Review
I have enjoyed reading Meineck's Oresteia enormously. This is not a poet's version, but a translation for the stage by an experienced man of the theater. Its virtues are very real, and, though Meineck makes them seem easy, very hard to achieve. The idiom is contemporary without yielding to the siren song of gimmicky updating; it manages to be clear without betraying Aeschylus' complexity or sacrificing his intricate imagery. What makes it effective on stage makes it work on the page, too. With the added guidance of Helene Foley's characteristically intelligent Introduction and Meineck's own crisp annotation and full stage directions, this translation offers the most approachable and in many ways most communicative Oresteia now available.

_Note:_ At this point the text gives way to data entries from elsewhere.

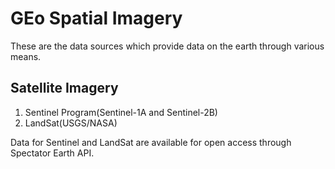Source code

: # GEo Spatial Imagery

These are the data sources which provide data on the earth through various means.

## Satellite Imagery

1. Sentinel Program(Sentinel-1A and Sentinel-2B)
2. LandSat(USGS/NASA)

Data for Sentinel and LandSat are available for open access through Spectator Earth API.

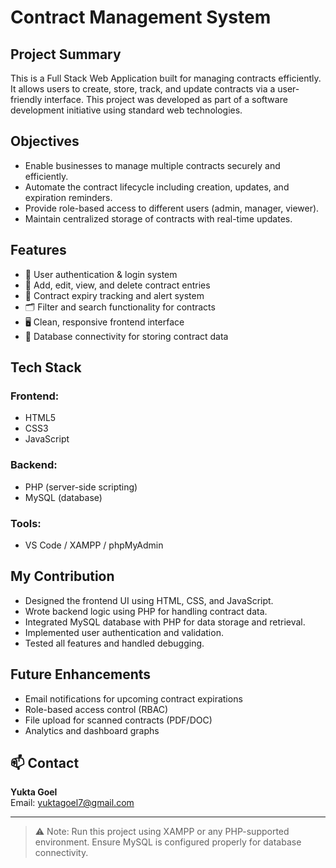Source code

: #  Contract Management System

##  Project Summary
This is a Full Stack Web Application built for managing contracts efficiently. It allows users to create, store, track, and update contracts via a user-friendly interface. This project was developed as part of a software development initiative using standard web technologies.

##  Objectives
- Enable businesses to manage multiple contracts securely and efficiently.
- Automate the contract lifecycle including creation, updates, and expiration reminders.
- Provide role-based access to different users (admin, manager, viewer).
- Maintain centralized storage of contracts with real-time updates.

##  Features
- 🔐 User authentication & login system
- 📁 Add, edit, view, and delete contract entries
- 📅 Contract expiry tracking and alert system
- 🗂️ Filter and search functionality for contracts
- 🖥️ Clean, responsive frontend interface
- 💾 Database connectivity for storing contract data

##  Tech Stack

### Frontend:
- HTML5
- CSS3
- JavaScript

### Backend:
- PHP (server-side scripting)
- MySQL (database)

### Tools:
- VS Code / XAMPP / phpMyAdmin

##  My Contribution
- Designed the frontend UI using HTML, CSS, and JavaScript.
- Wrote backend logic using PHP for handling contract data.
- Integrated MySQL database with PHP for data storage and retrieval.
- Implemented user authentication and validation.
- Tested all features and handled debugging.
  

##  Future Enhancements
- Email notifications for upcoming contract expirations
- Role-based access control (RBAC)
- File upload for scanned contracts (PDF/DOC)
- Analytics and dashboard graphs

## 📫 Contact
**Yukta Goel**  
Email: yuktagoel7@gmail.com  

---

> ⚠️ Note: Run this project using XAMPP or any PHP-supported environment. Ensure MySQL is configured properly for database connectivity.



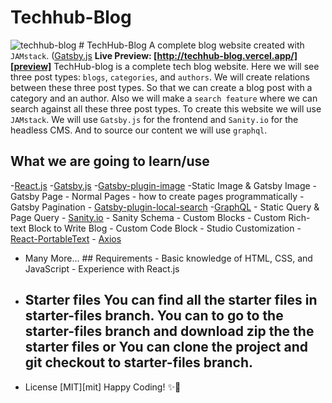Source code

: # Techhub-Blog
![techhub-blog](./banner.png) # 
TechHub-Blog A complete blog website created with `JAMstack`. ([Gatsby.js](https://www.gatsbyjs.org/) 
**Live Preview: [http://techhub-blog.vercel.app/][preview]** 
TechHub-blog is a complete tech blog website. Here we will see three post types: `blogs`, `categories`, and `authors`. 
We will create relations between these three post types. So that we can create a blog post with a category and an author. 
Also we will make a `search feature` where we can search against all these three post types. To create this website we will use `JAMstack`. We will use `Gatsby.js` for the frontend and `Sanity.io` for the headless CMS. And to source our content we will use `graphql`.
## What we are going to learn/use 
-[React.js](https://reactjs.org/) 
-[Gatsby.js](https://www.gatsbyjs.org/) 
-[Gatsby-plugin-image](https://www.gatsbyjs.org/packages/gatsby-plugin-image/) 
-Static Image & Gatsby Image 
-Gatsby Page - Normal Pages - how to create pages programmatically - Gatsby Pagination - [Gatsby-plugin-local-search](https://www.gatsbyjs.org/packages/gatsby-plugin-local-search/) 
-[GraphQL](https://graphql.org/) - Static Query & Page Query - [Sanity.io](https://sanity.io/) - Sanity Schema - Custom Blocks - Custom Rich-text Block to Write Blog - Custom Code Block - Studio Customization - [React-PortableText](https://github.com/portabletext/react-portabletext) - [Axios](https://www.npmjs.com/package/axios) 
- Many More... ## Requirements - Basic knowledge of HTML, CSS, and JavaScript - Experience with React.js 
- ## Starter files You can find all the starter files in starter-files branch. You can to go to the starter-files branch and download zip the the starter files or You can clone the project and git checkout to starter-files branch.  ### 
- License [MIT][mit] Happy Coding! ✨🚀
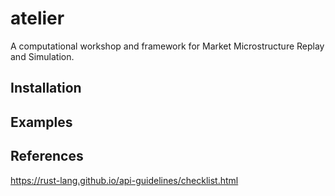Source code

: 
# atelier

A computational workshop and framework for Market Microstructure Replay and Simulation.

## Installation

## Examples

## References

https://rust-lang.github.io/api-guidelines/checklist.html

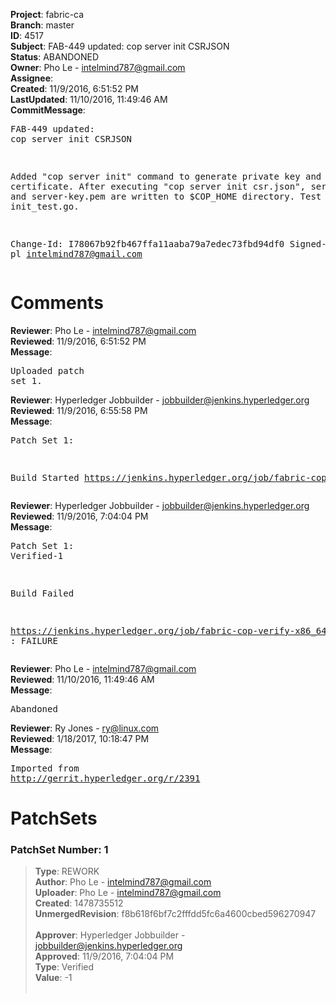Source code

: <strong>Project</strong>: fabric-ca<br><strong>Branch</strong>: master<br><strong>ID</strong>: 4517<br><strong>Subject</strong>: FAB-449 updated: cop server init CSRJSON<br><strong>Status</strong>: ABANDONED<br><strong>Owner</strong>: Pho Le - intelmind787@gmail.com<br><strong>Assignee</strong>:<br><strong>Created</strong>: 11/9/2016, 6:51:52 PM<br><strong>LastUpdated</strong>: 11/10/2016, 11:49:46 AM<br><strong>CommitMessage</strong>:<br><pre>FAB-449 updated: cop server init CSRJSON

Added "cop server init" command to generate private key and certificate.
After executing "cop server init csr.json",
server-cert.pem and server-key.pem are written to $COP_HOME directory.
Test cases are in init_test.go.

Change-Id: I78067b92fb467ffa11aaba79a7edec73fbd94df0
Signed-off-by: pl <intelmind787@gmail.com>
</pre><h1>Comments</h1><strong>Reviewer</strong>: Pho Le - intelmind787@gmail.com<br><strong>Reviewed</strong>: 11/9/2016, 6:51:52 PM<br><strong>Message</strong>: <pre>Uploaded patch set 1.</pre><strong>Reviewer</strong>: Hyperledger Jobbuilder - jobbuilder@jenkins.hyperledger.org<br><strong>Reviewed</strong>: 11/9/2016, 6:55:58 PM<br><strong>Message</strong>: <pre>Patch Set 1:

Build Started https://jenkins.hyperledger.org/job/fabric-cop-verify-x86_64/8/</pre><strong>Reviewer</strong>: Hyperledger Jobbuilder - jobbuilder@jenkins.hyperledger.org<br><strong>Reviewed</strong>: 11/9/2016, 7:04:04 PM<br><strong>Message</strong>: <pre>Patch Set 1: Verified-1

Build Failed 

https://jenkins.hyperledger.org/job/fabric-cop-verify-x86_64/8/ : FAILURE</pre><strong>Reviewer</strong>: Pho Le - intelmind787@gmail.com<br><strong>Reviewed</strong>: 11/10/2016, 11:49:46 AM<br><strong>Message</strong>: <pre>Abandoned</pre><strong>Reviewer</strong>: Ry Jones - ry@linux.com<br><strong>Reviewed</strong>: 1/18/2017, 10:18:47 PM<br><strong>Message</strong>: <pre>Imported from http://gerrit.hyperledger.org/r/2391</pre><h1>PatchSets</h1><h3>PatchSet Number: 1</h3><blockquote><strong>Type</strong>: REWORK<br><strong>Author</strong>: Pho Le - intelmind787@gmail.com<br><strong>Uploader</strong>: Pho Le - intelmind787@gmail.com<br><strong>Created</strong>: 1478735512<br><strong>UnmergedRevision</strong>: f8b618f6bf7c2fffdd5fc6a4600cbed596270947<br><br><strong>Approver</strong>: Hyperledger Jobbuilder - jobbuilder@jenkins.hyperledger.org<br><strong>Approved</strong>: 11/9/2016, 7:04:04 PM<br><strong>Type</strong>: Verified<br><strong>Value</strong>: -1<br><br></blockquote>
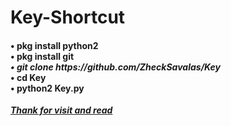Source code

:# Key-Shortcut
<h4>
• pkg install python2 <br>
• pkg install git <br>
<i>
• git clone https://github.com/ZheckSavalas/Key<br>
</i>
• cd Key<br>
• python2 Key.py <br>
</h4>

<b><i><u>Thank for visit and read</u></i></b>
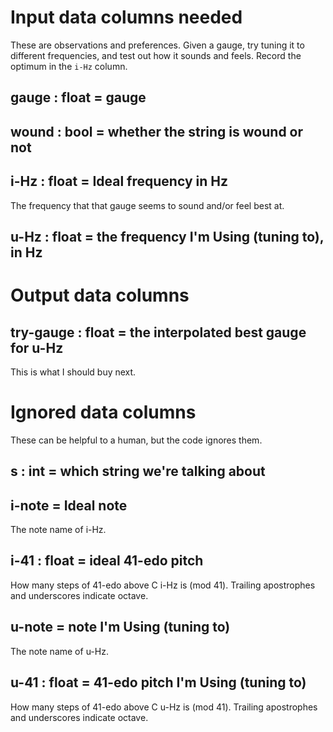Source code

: # Input data columns needed

These are observations and preferences.
Given a gauge, try tuning it to different frequencies,
and test out how it sounds and feels.
Record the optimum in the `i-Hz` column.

## gauge : float = gauge

## wound : bool = whether the string is wound or not

## i-Hz : float = Ideal frequency in Hz

The frequency that that gauge seems to sound and/or feel best at.

## u-Hz : float = the frequency I'm Using (tuning to), in Hz

# Output data columns

## try-gauge : float = the interpolated best gauge for u-Hz

This is what I should buy next.

# Ignored data columns

These can be helpful to a human,
but the code ignores them.

## s : int = which string we're talking about

## i-note = Ideal note

The note name of i-Hz.

## i-41 : float = ideal 41-edo pitch

How many steps of 41-edo above C i-Hz is (mod 41).
Trailing apostrophes and underscores indicate octave.

## u-note = note I'm Using (tuning to)

The note name of u-Hz.

## u-41 : float = 41-edo pitch I'm Using (tuning to)

How many steps of 41-edo above C u-Hz is (mod 41).
Trailing apostrophes and underscores indicate octave.
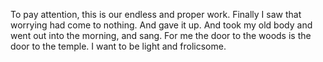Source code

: To pay attention, this is our endless and proper work.
Finally I saw that worrying had come to nothing. And gave it up. And took my old body and went out into the morning, and sang.
For me the door to the woods is the door to the temple.
I want to be light and frolicsome.
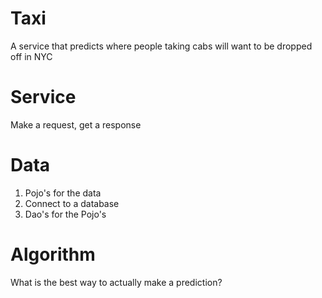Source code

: Taxi
====

A service that predicts where people taking cabs will want to be dropped off in NYC

Service
=======

Make a request, get a response

Data
====

1. Pojo's for the data
2. Connect to a database
3. Dao's for the Pojo's

Algorithm
=========

What is the best way to actually make a prediction?


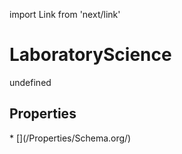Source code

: import Link from 'next/link'
# LaboratoryScience

undefined

## Properties

<Grid>
* [](/Properties/Schema.org/)

</Grid>

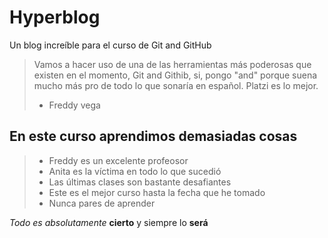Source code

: # Hyperblog
Un blog increíble para el curso de Git and GitHub

> Vamos a hacer uso de una de las herramientas más poderosas que existen en el momento, Git and Githib, si, pongo "and" porque suena mucho más pro de todo lo que sonaría en español. Platzi es lo mejor.
>- Freddy vega

## En este curso aprendimos demasiadas cosas
>- Freddy es un excelente profeosor
>- Anita es la víctima en todo lo que sucedió
>- Las últimas clases son bastante desafiantes
>- Este es el mejor curso hasta la fecha que he tomado
>- Nunca pares de aprender

*Todo es absolutamente* **cierto** y siempre lo **será**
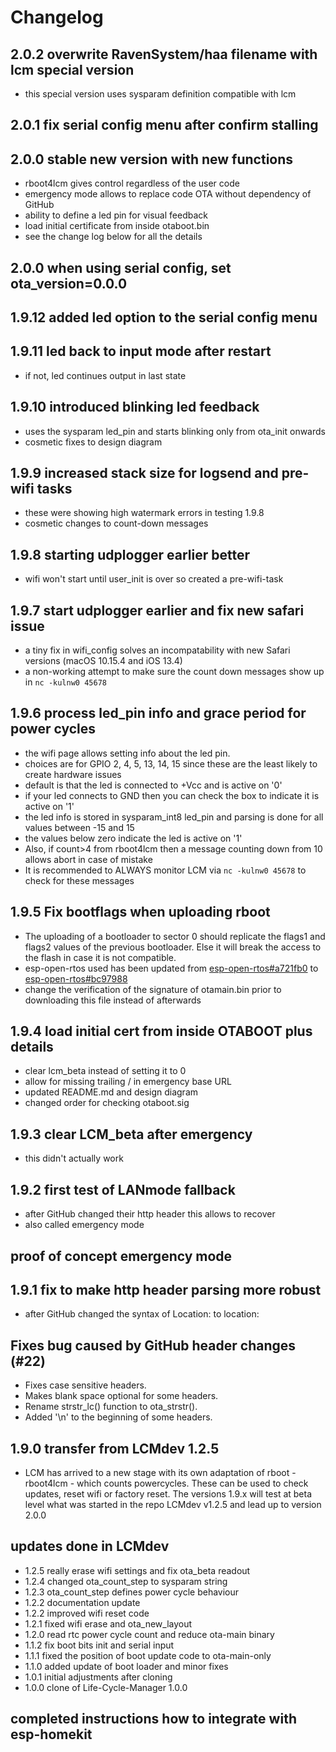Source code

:# Changelog

## 2.0.2 overwrite RavenSystem/haa filename with lcm special version
- this special version uses sysparam definition compatible with lcm 

## 2.0.1 fix serial config menu after confirm stalling

## 2.0.0 stable new version with new functions
- rboot4lcm gives control regardless of the user code
- emergency mode allows to replace code OTA without dependency of GitHub
- ability to define a led pin for visual feedback
- load initial certificate from inside otaboot.bin
- see the change log below for all the details

## 2.0.0 when using serial config, set ota_version=0.0.0

## 1.9.12 added led option to the serial config menu

## 1.9.11 led back to input mode after restart
- if not, led continues output in last state

## 1.9.10 introduced blinking led feedback
- uses the sysparam led_pin and starts blinking only from ota_init onwards
- cosmetic fixes to design diagram

## 1.9.9 increased stack size for logsend and pre-wifi tasks
- these were showing high watermark errors in testing 1.9.8
- cosmetic changes to count-down messages

## 1.9.8 starting udplogger earlier better
- wifi won't start until user_init is over so created a pre-wifi-task

## 1.9.7 start udplogger earlier and fix new safari issue
- a tiny fix in wifi_config solves an incompatability with new Safari versions (macOS
10.15.4 and iOS 13.4)
- a non-working attempt to make sure the count down messages show up in `nc -kulnw0 45678`

## 1.9.6 process led_pin info and grace period for power cycles
- the wifi page allows setting info about the led pin.
- choices are for GPIO 2, 4, 5, 13, 14, 15 since these are the least likely to create hardware issues
- default is that the led is connected to +Vcc and is active on '0'
- if your led connects to GND then you can check the box to indicate it is active on '1'
- the led info is stored in sysparam_int8 led_pin and parsing is done for all values between -15 and 15
- the values below zero indicate the led is active on '1'
- Also, if count>4 from rboot4lcm then a message counting down from 10 allows abort in case of mistake
- It is recommended to ALWAYS monitor LCM via `nc -kulnw0 45678` to check for these messages

## 1.9.5 Fix bootflags when uploading rboot
- The uploading of a bootloader to sector 0 should replicate the flags1 and flags2 values of the previous bootloader.
Else it will break the access to the flash in case it is not compatible.
- esp-open-rtos used has been updated from  [esp-open-rtos#a721fb0](https://github.com/SuperHouse/esp-open-rtos/commit/a721fb0bc7867ef421cd81fb89d486ed2a67ee9e) 
to [esp-open-rtos#bc97988](https://github.com/SuperHouse/esp-open-rtos/commit/bc979883c27ea57e948daa813e2bca752ebd39e1)  
- change the verification of the signature of otamain.bin prior to downloading this file instead of afterwards

## 1.9.4 load initial cert from inside OTABOOT plus details
- clear lcm_beta instead of setting it to 0
- allow for missing trailing / in emergency base URL
- updated README.md and design diagram
- changed order for checking otaboot.sig

## 1.9.3 clear LCM_beta after emergency
- this didn't actually work

## 1.9.2 first test of LANmode fallback
- after GitHub changed their http header this allows to recover
- also called emergency mode

## proof of concept emergency mode

## 1.9.1 fix to make http header parsing more robust
- after GitHub changed the syntax of Location: to location:

## Fixes bug caused by GitHub header changes (#22) 
- Fixes case sensitive headers.
- Makes blank space optional for some headers.
- Rename strstr_lc() function to ota_strstr().
- Added '\n' to the beginning of some headers.

## 1.9.0 transfer from LCMdev 1.2.5
- LCM has arrived to a new stage with its own adaptation of rboot -
rboot4lcm - which counts powercycles. These can be used to check
updates, reset wifi or factory reset.
The versions 1.9.x will test at beta level what was started in the repo
LCMdev v1.2.5 and lead up to version 2.0.0

## updates done in LCMdev
- 1.2.5 really erase wifi settings and fix ota_beta readout
- 1.2.4 changed ota_count_step to sysparam string
- 1.2.3 ota_count_step defines power cycle behaviour
- 1.2.2 documentation update
- 1.2.2 improved wifi reset code
- 1.2.1 fixed wifi erase and ota_new_layout
- 1.2.0 read rtc power cycle count and reduce ota-main binary
- 1.1.2 fix boot bits init and serial input
- 1.1.1 fixed the position of boot update code to ota-main-only
- 1.1.0 added update of boot loader and minor fixes
- 1.0.1 initial adjustments after cloning 
- 1.0.0 clone of Life-Cycle-Manager 1.0.0

## completed instructions how to integrate with esp-homekit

It will be the Oresteia of choice for many teachers and their students, as well as for readers interested in what makes Greek tragedy great theater. --
Peter Burian, Duke University
Product Description
Aeschylus, the earliest of the great Attic tragedians, presented his Oresteia at Athens' City Dionysia festival in 458 BCE. Born in the last quarter of the sixth century, Aeschylus had fought with the victorious Greeks in one and probably both of the Persian Wars (190 and 480-79). He died around 456 at about seventy years of age in Gela, Sicily. His epitaph records his role as a soldier at Marathon, not his artistic achievements, but these were many. The author of more than seventy plays, he won his first of thirteen tragic victories in 484. Of these plays, only seven remain. The Oresteia is Aeschylus' only complete surviving trilogy; the satyr play with which it was first performed, Proteus, is lost. Peter Meineck has aimed to translate the Oresteia for the modern stage.